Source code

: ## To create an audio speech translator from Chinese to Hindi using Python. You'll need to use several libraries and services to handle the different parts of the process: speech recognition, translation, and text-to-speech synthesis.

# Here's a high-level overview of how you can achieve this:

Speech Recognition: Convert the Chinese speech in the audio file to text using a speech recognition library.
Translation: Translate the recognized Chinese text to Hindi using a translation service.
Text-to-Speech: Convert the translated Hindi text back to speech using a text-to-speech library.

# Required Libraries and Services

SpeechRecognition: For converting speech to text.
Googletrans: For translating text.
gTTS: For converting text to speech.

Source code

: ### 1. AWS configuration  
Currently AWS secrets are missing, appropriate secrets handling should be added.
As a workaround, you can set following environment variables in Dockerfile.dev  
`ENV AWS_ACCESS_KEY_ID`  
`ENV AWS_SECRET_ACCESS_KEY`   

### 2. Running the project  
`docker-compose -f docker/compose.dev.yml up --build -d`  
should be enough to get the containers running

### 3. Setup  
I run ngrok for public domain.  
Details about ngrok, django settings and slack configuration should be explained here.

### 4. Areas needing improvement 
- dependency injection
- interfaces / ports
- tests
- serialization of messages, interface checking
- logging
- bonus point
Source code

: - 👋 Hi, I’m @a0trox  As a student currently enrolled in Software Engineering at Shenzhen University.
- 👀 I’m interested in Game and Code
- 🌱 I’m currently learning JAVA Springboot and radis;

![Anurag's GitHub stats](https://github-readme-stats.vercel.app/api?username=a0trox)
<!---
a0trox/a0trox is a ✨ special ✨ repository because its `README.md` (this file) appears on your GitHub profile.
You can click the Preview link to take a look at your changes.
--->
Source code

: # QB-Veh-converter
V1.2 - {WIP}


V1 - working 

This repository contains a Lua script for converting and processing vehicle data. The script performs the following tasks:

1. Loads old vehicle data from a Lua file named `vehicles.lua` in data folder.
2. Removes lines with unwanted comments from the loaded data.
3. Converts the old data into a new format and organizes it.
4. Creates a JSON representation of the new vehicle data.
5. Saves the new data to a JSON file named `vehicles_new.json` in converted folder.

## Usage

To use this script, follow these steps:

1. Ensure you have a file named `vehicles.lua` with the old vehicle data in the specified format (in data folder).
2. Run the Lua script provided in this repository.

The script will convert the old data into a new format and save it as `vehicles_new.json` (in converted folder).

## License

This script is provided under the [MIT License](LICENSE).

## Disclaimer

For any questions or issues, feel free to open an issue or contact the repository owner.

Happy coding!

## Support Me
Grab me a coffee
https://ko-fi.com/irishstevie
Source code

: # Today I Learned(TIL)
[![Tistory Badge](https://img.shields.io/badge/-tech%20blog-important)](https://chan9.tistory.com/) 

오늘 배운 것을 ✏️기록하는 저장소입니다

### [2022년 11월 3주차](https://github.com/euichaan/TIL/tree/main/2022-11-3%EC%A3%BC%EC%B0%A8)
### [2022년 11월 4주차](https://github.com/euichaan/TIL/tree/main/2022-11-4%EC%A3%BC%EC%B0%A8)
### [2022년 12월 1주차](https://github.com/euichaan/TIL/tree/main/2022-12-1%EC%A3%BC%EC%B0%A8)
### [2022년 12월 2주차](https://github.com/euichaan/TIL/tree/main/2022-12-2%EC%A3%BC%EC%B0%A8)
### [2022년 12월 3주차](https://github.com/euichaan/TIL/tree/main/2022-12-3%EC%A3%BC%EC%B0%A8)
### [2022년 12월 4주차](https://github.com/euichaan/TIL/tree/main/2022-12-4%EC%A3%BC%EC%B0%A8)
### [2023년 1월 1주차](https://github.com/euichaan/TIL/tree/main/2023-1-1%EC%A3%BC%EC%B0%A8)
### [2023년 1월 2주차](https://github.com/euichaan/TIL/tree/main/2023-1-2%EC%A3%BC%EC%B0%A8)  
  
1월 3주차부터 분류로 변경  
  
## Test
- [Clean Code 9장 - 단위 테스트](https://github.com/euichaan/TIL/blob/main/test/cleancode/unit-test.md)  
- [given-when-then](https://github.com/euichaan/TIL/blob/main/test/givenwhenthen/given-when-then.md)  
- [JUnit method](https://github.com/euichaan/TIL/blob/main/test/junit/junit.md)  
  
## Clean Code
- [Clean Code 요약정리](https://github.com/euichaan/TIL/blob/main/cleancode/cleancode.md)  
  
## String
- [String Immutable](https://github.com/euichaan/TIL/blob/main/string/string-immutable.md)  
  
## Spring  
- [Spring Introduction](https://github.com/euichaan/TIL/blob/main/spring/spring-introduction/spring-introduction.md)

→ **TRY IT**: All lines from the one containing "Happy coding!" to the end of the records, both ends included, should be printed exactly and on their own.

→ **TASK RESPONSE**:
Happy coding!

## Support Me
Grab me a coffee
https://ko-fi.com/irishstevie
Source code

: # Today I Learned(TIL)
[![Tistory Badge](https://img.shields.io/badge/-tech%20blog-important)](https://chan9.tistory.com/) 

오늘 배운 것을 ✏️기록하는 저장소입니다

### [2022년 11월 3주차](https://github.com/euichaan/TIL/tree/main/2022-11-3%EC%A3%BC%EC%B0%A8)
### [2022년 11월 4주차](https://github.com/euichaan/TIL/tree/main/2022-11-4%EC%A3%BC%EC%B0%A8)
### [2022년 12월 1주차](https://github.com/euichaan/TIL/tree/main/2022-12-1%EC%A3%BC%EC%B0%A8)
### [2022년 12월 2주차](https://github.com/euichaan/TIL/tree/main/2022-12-2%EC%A3%BC%EC%B0%A8)
### [2022년 12월 3주차](https://github.com/euichaan/TIL/tree/main/2022-12-3%EC%A3%BC%EC%B0%A8)
### [2022년 12월 4주차](https://github.com/euichaan/TIL/tree/main/2022-12-4%EC%A3%BC%EC%B0%A8)
### [2023년 1월 1주차](https://github.com/euichaan/TIL/tree/main/2023-1-1%EC%A3%BC%EC%B0%A8)
### [2023년 1월 2주차](https://github.com/euichaan/TIL/tree/main/2023-1-2%EC%A3%BC%EC%B0%A8)  
  
1월 3주차부터 분류로 변경  
  
## Test
- [Clean Code 9장 - 단위 테스트](https://github.com/euichaan/TIL/blob/main/test/cleancode/unit-test.md)  
- [given-when-then](https://github.com/euichaan/TIL/blob/main/test/givenwhenthen/given-when-then.md)  
- [JUnit method](https://github.com/euichaan/TIL/blob/main/test/junit/junit.md)  
  
## Clean Code
- [Clean Code 요약정리](https://github.com/euichaan/TIL/blob/main/cleancode/cleancode.md)  
  
## String
- [String Immutable](https://github.com/euichaan/TIL/blob/main/string/string-immutable.md)  
  
## Spring  
- [Spring Introduction](https://github.com/euichaan/TIL/blob/main/spring/spring-introduction/spring-introduction.md)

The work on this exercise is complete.